THE GOVERNOR of New York and the mayor of New York City announced support this week for a plan limiting health-care options for Medicaid recipients in one portion of the city and, perhaps, ultimately in all parts of the state. In pursuing this departure from the traditional "freedom of choice" principle upon which Medicaid was constructed, New York will be joining many other states in seeking ways to restrain a program that has become the fastest-growing item in many state budgets.
Although their budgets have been squeezed by the recession and cuts in federal aid, most states have avoided cutting either eligibility or major services provided by Medicaid to low-income persons. Instead, they have been taking advantage of new flexibility in federal law to experiment with ways to encourage patients and health-care providers to be more prudent in using medical services.
One general approach, most thoroughly applied by New Jersey, relies upon close regulation of the costs of hospital and other services. In contrast to this regulatory approach is the "competitive" model exemplified by the states of California and Arizona; it restricts Medicaid payments to hospitals and health organizations that submit the lowest bids for providing services to Medicaid patients. Patients may also be required to pay small fees for certain services to discourage unnecessary use.
The New York plan would follow the California approach by requiring Medicaid patients either to join one of several "health maintenance organizations" operated by hospitals, clinics or groups of doctors or be assigned to a private practioner who would manage all their health care, including referrals to hospitals or specialists. A similar approach for certain Medicaid patients was recently suggested for the District by its new public health commissioner, Dr. Ernest Hardaway.

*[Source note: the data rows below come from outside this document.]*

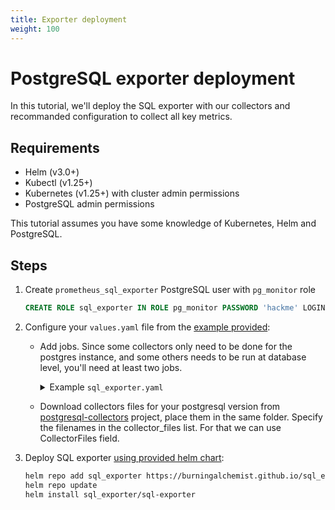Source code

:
 ```yaml
---
title: Exporter deployment
weight: 100
---
```


# PostgreSQL exporter deployment

In this tutorial, we'll deploy the SQL exporter with our collectors and recommanded configuration to collect all key metrics.

## Requirements

- Helm (v3.0+)
- Kubectl (v1.25+)
- Kubernetes (v1.25+) with cluster admin permissions
- PostgreSQL admin permissions

This tutorial assumes you have some knowledge of Kubernetes, Helm and PostgreSQL.

## Steps

1. Create `prometheus_sql_exporter` PostgreSQL user with `pg_monitor` role

    ```sql
    CREATE ROLE sql_exporter IN ROLE pg_monitor PASSWORD 'hackme' LOGIN; -- You may use a better password
    ```

1. Configure your `values.yaml` file from the [example provided](https://github.com/burningalchemist/sql_exporter/blob/master/helm/values.yaml):
    - Add jobs. Since some collectors only need to be done for the postgres instance, and some others needs to be run at database level, you'll need at least two jobs.

      <details>
      <summary>Example <code>sql_exporter.yaml</code></summary>

        ```yaml
        jobs:
          - job_name: pg-instance-collectors
            collectors:
                - postgres_15_instance_pg_current
                - postgres_15_instance_pg_database
                - postgres_15_instance_pg_replication
                - postgres_15_instance_pg_settings
                - postgres_15_instance_pg_stat_activity
                - postgres_15_instance_pg_stat_bgwriter
            static_configs:
                - targets:
                    pg1: 'pg://sql_exporter:${PASSWORD}@127.0.0.1:25432/postgres'
          - job_name: pg-database-collectors-pg1
            collectors:
                - postgres_15_database_pg_locks
                - postgres_15_database_pg_stat_database
                - postgres_15_database_pg_stat_progress_vacuum
                - postgres_15_database_pg_stat_user_indexes
                - postgres_15_database_pg_stat_user_tables
                - postgres_15_database_pg_statio_user_tables
            static_configs:
                - targets:
                    db1: 'pg://sql_exporter:${PASSWORD}@127.0.0.1:25432/db1'
                    db2: 'pg://sql_exporter:${PASSWORD}@127.0.0.1:25432/db2'

        collector_files:
          - "*.collector.yaml"
        ```

      </details>
    - Download collectors files for your postgresql version from [postgresql-collectors](https://github.com/qonto/postgresql-collectors) project, place them in the same folder. Specify the filenames in the collector_files list. For that we can use CollectorFiles field.

1. Deploy SQL exporter [using provided helm chart](https://github.com/burningalchemist/sql_exporter/tree/master/helm):

    ```bash
    helm repo add sql_exporter https://burningalchemist.github.io/sql_exporter/
    helm repo update
    helm install sql_exporter/sql-exporter
    ```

Critics of restricted service argue that it denies Medicaid patients the same health-care choice enjoyed by more affluent citizens. But under the current supposedly unrestricted system, most Medicaid patients are lucky to get second-class care. Many doctors refuse to accept Medicaid patients because of low fee limits. As a result, the poor often resort to high-cost hospital outpatient clinics or to Medicaid practitioners who make up for low fees by high patient volume and, sometimes, by questionable billing practices.
It's important to remember that "freedom of choice" was put into Medicaid not as a favor to the poor, but as a sop to the medical lobby, which feared that direct government subsidies to providers of service would pave the way for socialized medicine. In retrospect, it seems that the government would have been wiser if it had invested the hundreds of billions it has spent on Medicaid in expanding good-quality services for the poor, rather than in simply reimbursing the doctors who chose to serve them.